Narrative, Creativity, and Evolution

My students are finishing up Hayles, My Mother was a Computer.

Some years go, I remember seeing a video of a little girl in a martial arts uniform, barking out “Know what you want! Make a plan! Add a role model! Review your progress!” over and over again, while kicking, chopping and spinning. Her philosophy ought to be ours, too!

Evolved Virtual Creatures

Scratch Implemention of Conway’s Game of Life

We have seen several cases in which authors of fiction had already worked out a complex social reaction to a technological innovation, even before that innovation existed. Artificial life is another area where literary authors have paved the way. The word Robot comes from a work of fiction.

In 1919, Czech author Karel Capek was writing a social satire about a world in which the existence of lab-created workers completely changed the meaning of labor. His creatures were biological, not clanking contraptions of nuts and bolts; his brother Joseph suggested the name “robot,” which borrows from a Czech word that means medial labor (“sh*twork” might be a good synonym). The play, Rossum’s Universal Robots (R.U.R.) was an international smash hit, and lodged the new word “robot” in languages across the globe (edging out terms like “automaton”).

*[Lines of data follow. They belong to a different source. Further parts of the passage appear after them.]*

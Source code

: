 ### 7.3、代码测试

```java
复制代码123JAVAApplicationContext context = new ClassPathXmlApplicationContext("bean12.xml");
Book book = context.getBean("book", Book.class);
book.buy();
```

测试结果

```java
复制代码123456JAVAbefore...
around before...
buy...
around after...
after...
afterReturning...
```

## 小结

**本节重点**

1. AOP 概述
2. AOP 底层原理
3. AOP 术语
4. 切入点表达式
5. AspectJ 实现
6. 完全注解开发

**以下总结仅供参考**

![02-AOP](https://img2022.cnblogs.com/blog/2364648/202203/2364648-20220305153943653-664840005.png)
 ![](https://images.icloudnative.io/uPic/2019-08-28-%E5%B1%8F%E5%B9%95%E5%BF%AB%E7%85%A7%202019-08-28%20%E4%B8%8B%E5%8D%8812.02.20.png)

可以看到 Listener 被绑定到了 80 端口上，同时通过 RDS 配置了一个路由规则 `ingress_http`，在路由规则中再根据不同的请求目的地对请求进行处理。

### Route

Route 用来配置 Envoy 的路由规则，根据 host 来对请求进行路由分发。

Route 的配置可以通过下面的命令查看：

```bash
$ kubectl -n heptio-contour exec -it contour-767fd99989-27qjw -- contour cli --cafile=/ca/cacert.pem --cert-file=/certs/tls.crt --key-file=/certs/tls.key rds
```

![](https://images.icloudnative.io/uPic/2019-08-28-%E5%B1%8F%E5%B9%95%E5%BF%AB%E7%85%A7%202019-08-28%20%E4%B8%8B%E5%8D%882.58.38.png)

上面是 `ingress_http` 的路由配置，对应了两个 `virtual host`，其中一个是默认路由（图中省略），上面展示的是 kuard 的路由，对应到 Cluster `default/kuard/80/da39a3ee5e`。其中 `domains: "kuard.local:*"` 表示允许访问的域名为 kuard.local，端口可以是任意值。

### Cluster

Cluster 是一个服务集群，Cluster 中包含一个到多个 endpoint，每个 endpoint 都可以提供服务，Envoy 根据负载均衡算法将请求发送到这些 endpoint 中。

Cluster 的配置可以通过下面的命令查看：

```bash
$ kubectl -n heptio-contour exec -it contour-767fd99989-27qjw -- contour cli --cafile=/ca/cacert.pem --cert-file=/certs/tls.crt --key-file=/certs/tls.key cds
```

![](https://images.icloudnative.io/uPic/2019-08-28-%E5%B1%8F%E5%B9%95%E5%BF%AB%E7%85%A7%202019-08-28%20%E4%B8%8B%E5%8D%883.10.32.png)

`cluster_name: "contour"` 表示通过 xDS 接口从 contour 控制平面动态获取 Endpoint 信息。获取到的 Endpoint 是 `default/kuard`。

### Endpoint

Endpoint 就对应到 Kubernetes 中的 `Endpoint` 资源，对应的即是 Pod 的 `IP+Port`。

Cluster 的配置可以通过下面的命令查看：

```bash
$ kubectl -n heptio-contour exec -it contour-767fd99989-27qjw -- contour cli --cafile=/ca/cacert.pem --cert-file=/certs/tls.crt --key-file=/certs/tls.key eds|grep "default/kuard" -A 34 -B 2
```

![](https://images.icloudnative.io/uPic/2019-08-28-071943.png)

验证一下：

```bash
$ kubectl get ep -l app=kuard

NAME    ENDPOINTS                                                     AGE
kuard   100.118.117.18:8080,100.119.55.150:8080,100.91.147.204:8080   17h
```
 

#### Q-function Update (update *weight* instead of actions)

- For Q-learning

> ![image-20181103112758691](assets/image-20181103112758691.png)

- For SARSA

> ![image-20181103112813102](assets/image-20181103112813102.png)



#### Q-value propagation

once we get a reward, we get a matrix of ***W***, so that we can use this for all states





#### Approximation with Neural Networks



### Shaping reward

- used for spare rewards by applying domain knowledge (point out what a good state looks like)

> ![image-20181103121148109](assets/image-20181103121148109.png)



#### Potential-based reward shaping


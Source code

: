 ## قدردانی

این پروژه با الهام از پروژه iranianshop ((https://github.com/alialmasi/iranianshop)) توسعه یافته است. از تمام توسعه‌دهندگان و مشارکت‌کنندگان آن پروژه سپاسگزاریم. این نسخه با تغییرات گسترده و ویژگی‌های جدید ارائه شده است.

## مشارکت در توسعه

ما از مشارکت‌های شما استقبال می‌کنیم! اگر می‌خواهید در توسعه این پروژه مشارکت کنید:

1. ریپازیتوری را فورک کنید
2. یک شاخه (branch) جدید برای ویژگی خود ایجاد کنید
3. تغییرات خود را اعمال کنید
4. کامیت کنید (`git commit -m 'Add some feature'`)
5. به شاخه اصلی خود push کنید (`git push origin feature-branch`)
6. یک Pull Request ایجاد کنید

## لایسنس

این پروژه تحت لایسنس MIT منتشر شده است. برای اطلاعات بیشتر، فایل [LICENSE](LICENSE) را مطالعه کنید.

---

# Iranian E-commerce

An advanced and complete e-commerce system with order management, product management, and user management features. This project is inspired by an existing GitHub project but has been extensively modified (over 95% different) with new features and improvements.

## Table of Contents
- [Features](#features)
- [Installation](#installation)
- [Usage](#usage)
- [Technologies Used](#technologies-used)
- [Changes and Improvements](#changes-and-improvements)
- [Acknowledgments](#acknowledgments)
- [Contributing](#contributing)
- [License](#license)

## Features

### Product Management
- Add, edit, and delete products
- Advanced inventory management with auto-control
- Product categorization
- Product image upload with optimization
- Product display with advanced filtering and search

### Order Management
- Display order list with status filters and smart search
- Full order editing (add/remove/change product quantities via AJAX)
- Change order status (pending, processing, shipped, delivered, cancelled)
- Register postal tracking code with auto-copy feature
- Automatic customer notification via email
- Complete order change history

That play invented the “humans invent artificial beings to make life easier, the artificial beings learn from humans how to hate, the artificial humans turn on us and destroy us” plot, which has since then been replayed over and over in countless different varieties. (Previous artificial creatures, like The Tin Man of Oz, or Dr. Frankenstein’s monster, had been one-time creations, but Kapek’s innovation was to add an assembly line.)

In January-March, my son was part of a team of kids who built a robot as part of a contest.

The event starts with regional meetings around the country and around the world, as teams learn what kind of a robot they’ll have to build. This year, the robots had to compete in a game based on basketball, with the ability to score additional points by balancing on a bridge.

Here is how our robot began its life, as loose parts in boxes.

Over the next few weeks, we got it to work, bit by bit.

We were a rookie team, and did not end up scoring any points in our first outing, but here is some footage from a different regional event. This team’s video emphasizes how the environment encourages a feedback loop — you make an effort, assess the results, improvisation.

As part of this contest, teams must cooperate with other in randomly-chosen alliances. You earn points not just for scoring baskets, but also for being able to work in such a way that helps the whole team succeed.

Since you don’t know until the day of the competition what team you’ll be allied with during a given match, this is a contest that doesn’t so much reward the ability to put balls in hoops; it’s a competition that rewards the ability to work as a team.

(See “gracious professionalism” and “co-opertition” — a culture that encourages and rewards helping your competitors, so that the end result is that everybody advances much faster than if all the resources only went to a small number of winners.)